* **Your task**
Whenever "Generation" appears in a line, please copy that line from the data.

* **Source material**
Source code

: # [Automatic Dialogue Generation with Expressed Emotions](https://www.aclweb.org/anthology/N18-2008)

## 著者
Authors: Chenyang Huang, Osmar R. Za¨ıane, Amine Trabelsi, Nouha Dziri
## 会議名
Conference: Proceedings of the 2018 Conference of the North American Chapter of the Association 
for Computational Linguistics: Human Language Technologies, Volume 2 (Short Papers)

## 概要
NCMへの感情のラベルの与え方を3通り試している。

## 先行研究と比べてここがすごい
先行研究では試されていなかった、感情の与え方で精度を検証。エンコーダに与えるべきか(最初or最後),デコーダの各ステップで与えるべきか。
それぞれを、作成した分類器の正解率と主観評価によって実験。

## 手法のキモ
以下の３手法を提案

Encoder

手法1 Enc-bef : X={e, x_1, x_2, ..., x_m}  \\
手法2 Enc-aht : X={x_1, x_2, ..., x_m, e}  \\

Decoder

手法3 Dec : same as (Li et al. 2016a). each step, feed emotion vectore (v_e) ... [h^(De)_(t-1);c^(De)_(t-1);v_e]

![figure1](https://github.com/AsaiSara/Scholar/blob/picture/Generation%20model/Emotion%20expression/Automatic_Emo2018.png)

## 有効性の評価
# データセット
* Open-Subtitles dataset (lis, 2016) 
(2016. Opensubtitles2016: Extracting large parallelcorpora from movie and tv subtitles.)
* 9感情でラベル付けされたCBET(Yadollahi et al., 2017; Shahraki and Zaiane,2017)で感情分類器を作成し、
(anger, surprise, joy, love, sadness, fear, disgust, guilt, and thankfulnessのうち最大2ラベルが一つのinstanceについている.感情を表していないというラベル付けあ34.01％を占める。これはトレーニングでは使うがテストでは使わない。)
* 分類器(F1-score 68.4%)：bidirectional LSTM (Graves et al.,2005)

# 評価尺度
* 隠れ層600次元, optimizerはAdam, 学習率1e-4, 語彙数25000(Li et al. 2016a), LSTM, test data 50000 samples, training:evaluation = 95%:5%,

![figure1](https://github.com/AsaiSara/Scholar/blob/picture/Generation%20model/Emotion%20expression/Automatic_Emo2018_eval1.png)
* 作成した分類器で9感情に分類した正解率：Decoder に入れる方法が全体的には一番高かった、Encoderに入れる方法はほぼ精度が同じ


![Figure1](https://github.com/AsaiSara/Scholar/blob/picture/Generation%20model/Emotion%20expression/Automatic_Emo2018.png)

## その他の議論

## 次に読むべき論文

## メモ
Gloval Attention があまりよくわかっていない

* **Answer below**
: # [Automatic Dialogue Generation with Expressed Emotions](https://www.aclweb.org/anthology/N18-2008)
![figure1](https://github.com/AsaiSara/Scholar/blob/picture/Generation%20model/Emotion%20expression/Automatic_Emo2018.png)
![figure1](https://github.com/AsaiSara/Scholar/blob/picture/Generation%20model/Emotion%20expression/Automatic_Emo2018_eval1.png)
![Figure1](https://github.com/AsaiSara/Scholar/blob/picture/Generation%20model/Emotion%20expression/Automatic_Emo2018.png)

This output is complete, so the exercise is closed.